- _Task to carry out_:
Working from the entries below, give again each line from the first through the one containing "MIPS R2000, had", exactly and with nothing else.

(Extracted data entries)

■ ■ ■ ■ ■ ■ ■

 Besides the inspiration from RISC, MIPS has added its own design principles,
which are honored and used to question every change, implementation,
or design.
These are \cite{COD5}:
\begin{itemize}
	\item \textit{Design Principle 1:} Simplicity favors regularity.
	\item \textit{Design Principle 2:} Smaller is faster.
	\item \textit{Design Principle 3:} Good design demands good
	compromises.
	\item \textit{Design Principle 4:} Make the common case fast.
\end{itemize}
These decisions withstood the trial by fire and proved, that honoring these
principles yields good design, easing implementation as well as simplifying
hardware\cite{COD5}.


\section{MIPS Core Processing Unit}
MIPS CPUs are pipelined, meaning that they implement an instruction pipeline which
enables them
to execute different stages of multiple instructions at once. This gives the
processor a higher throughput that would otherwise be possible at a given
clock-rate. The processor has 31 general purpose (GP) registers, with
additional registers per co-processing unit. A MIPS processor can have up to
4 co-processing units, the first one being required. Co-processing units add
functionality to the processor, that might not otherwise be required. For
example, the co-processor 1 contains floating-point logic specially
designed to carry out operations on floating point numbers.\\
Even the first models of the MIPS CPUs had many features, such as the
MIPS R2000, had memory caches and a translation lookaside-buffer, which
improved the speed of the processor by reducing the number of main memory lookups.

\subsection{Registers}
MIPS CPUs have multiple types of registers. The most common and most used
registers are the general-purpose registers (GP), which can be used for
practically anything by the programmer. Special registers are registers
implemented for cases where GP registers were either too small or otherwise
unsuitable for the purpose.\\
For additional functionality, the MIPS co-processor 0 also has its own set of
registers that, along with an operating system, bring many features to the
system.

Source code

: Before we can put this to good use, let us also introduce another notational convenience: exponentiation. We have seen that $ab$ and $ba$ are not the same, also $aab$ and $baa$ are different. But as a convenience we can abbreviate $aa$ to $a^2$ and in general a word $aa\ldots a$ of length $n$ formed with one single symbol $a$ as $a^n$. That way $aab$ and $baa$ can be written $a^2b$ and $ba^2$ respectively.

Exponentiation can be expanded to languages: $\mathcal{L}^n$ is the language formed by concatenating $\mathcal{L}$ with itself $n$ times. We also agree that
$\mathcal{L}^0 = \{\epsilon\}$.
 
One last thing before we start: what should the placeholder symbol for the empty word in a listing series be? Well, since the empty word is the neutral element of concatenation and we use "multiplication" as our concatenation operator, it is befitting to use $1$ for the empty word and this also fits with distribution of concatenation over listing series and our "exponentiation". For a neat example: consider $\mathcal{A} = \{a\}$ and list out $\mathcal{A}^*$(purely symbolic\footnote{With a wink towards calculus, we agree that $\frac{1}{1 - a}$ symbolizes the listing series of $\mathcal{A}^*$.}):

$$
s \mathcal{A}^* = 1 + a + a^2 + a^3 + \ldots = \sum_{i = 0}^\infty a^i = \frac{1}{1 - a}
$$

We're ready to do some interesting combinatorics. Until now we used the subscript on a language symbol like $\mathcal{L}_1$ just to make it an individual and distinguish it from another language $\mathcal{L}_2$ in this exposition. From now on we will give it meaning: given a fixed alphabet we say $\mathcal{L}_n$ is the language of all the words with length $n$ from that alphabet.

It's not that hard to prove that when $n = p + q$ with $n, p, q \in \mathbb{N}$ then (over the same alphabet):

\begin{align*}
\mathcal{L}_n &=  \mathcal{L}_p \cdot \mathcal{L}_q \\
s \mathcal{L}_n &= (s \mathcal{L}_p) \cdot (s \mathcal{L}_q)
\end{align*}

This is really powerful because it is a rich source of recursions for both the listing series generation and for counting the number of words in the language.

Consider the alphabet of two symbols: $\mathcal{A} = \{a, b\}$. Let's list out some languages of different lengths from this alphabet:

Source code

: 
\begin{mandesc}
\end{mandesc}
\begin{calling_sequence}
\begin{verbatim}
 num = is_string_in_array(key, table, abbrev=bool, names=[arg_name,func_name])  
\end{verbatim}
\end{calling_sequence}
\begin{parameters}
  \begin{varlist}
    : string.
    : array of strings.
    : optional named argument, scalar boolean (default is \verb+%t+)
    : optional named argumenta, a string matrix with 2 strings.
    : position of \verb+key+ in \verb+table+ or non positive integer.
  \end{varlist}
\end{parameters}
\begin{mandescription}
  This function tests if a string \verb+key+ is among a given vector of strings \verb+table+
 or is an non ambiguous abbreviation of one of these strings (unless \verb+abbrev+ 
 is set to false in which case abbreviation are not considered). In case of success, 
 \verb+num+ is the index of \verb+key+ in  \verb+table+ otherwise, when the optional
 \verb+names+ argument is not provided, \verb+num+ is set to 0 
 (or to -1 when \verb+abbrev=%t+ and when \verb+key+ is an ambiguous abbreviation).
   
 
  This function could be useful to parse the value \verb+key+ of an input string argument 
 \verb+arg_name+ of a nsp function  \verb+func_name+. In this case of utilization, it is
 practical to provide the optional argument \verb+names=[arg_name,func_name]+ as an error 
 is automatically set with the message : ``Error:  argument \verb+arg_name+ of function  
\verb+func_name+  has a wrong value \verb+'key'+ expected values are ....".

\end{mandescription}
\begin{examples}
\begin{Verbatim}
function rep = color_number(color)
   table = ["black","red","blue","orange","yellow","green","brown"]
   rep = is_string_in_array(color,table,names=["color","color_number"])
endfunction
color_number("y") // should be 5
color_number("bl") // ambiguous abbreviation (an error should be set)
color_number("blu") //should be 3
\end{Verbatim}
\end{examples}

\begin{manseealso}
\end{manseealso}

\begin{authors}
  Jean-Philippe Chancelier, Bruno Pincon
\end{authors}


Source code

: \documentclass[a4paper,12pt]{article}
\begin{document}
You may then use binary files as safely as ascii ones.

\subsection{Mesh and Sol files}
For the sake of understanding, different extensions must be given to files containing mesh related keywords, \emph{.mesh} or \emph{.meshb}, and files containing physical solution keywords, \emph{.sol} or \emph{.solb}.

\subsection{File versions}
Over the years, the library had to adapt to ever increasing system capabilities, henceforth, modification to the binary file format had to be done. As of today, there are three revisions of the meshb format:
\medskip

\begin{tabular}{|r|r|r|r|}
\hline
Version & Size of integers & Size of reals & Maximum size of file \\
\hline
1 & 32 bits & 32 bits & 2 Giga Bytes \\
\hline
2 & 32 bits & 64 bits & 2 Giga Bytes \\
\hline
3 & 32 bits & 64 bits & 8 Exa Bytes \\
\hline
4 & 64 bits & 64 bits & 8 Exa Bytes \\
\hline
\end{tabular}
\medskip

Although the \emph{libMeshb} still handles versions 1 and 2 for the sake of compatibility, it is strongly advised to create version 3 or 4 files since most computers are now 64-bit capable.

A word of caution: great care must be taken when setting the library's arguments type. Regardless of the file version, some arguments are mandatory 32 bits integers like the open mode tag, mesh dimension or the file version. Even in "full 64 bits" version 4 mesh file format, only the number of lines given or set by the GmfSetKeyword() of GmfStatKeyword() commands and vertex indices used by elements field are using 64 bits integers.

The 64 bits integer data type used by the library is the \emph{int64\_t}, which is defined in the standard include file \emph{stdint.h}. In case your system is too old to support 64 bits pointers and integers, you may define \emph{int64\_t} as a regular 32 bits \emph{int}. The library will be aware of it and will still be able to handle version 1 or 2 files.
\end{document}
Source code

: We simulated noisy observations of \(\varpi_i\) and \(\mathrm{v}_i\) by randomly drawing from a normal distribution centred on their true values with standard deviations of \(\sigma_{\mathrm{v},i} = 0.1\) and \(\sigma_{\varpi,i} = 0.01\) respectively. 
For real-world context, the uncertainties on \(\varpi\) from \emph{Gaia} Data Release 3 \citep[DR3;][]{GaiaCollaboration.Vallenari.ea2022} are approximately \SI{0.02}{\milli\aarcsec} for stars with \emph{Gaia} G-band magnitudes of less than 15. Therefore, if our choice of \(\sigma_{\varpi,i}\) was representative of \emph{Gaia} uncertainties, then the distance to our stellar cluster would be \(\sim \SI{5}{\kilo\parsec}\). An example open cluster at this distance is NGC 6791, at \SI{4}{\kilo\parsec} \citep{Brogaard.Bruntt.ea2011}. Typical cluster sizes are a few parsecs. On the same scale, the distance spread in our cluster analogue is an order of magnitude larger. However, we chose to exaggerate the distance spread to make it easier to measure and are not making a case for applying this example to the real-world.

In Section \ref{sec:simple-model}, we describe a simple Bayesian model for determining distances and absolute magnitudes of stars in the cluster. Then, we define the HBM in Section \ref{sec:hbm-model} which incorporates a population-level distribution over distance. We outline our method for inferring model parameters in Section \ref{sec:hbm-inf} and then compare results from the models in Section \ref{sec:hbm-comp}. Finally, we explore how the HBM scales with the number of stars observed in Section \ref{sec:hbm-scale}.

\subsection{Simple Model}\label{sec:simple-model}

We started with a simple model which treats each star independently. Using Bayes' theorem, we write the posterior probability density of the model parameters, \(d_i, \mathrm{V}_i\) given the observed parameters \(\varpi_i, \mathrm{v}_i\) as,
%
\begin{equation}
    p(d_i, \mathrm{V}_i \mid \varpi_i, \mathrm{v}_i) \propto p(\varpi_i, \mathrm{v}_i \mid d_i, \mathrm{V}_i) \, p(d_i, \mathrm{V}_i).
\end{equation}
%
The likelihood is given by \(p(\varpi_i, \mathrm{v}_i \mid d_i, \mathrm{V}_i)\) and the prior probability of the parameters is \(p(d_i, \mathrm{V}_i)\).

■ ■ ■ ■ ■ ■ ■

- _Solution below_:
 Besides the inspiration from RISC, MIPS has added its own design principles,
which are honored and used to question every change, implementation,
or design.
These are \cite{COD5}:
\begin{itemize}
	\item \textit{Design Principle 1:} Simplicity favors regularity.
	\item \textit{Design Principle 2:} Smaller is faster.
	\item \textit{Design Principle 3:} Good design demands good
	compromises.
	\item \textit{Design Principle 4:} Make the common case fast.
\end{itemize}
These decisions withstood the trial by fire and proved, that honoring these
principles yields good design, easing implementation as well as simplifying
hardware\cite{COD5}.


\section{MIPS Core Processing Unit}
MIPS CPUs are pipelined, meaning that they implement an instruction pipeline which
enables them
to execute different stages of multiple instructions at once. This gives the
processor a higher throughput that would otherwise be possible at a given
clock-rate. The processor has 31 general purpose (GP) registers, with
additional registers per co-processing unit. A MIPS processor can have up to
4 co-processing units, the first one being required. Co-processing units add
functionality to the processor, that might not otherwise be required. For
example, the co-processor 1 contains floating-point logic specially
designed to carry out operations on floating point numbers.\\
Even the first models of the MIPS CPUs had many features, such as the
MIPS R2000, had memory caches and a translation lookaside-buffer, which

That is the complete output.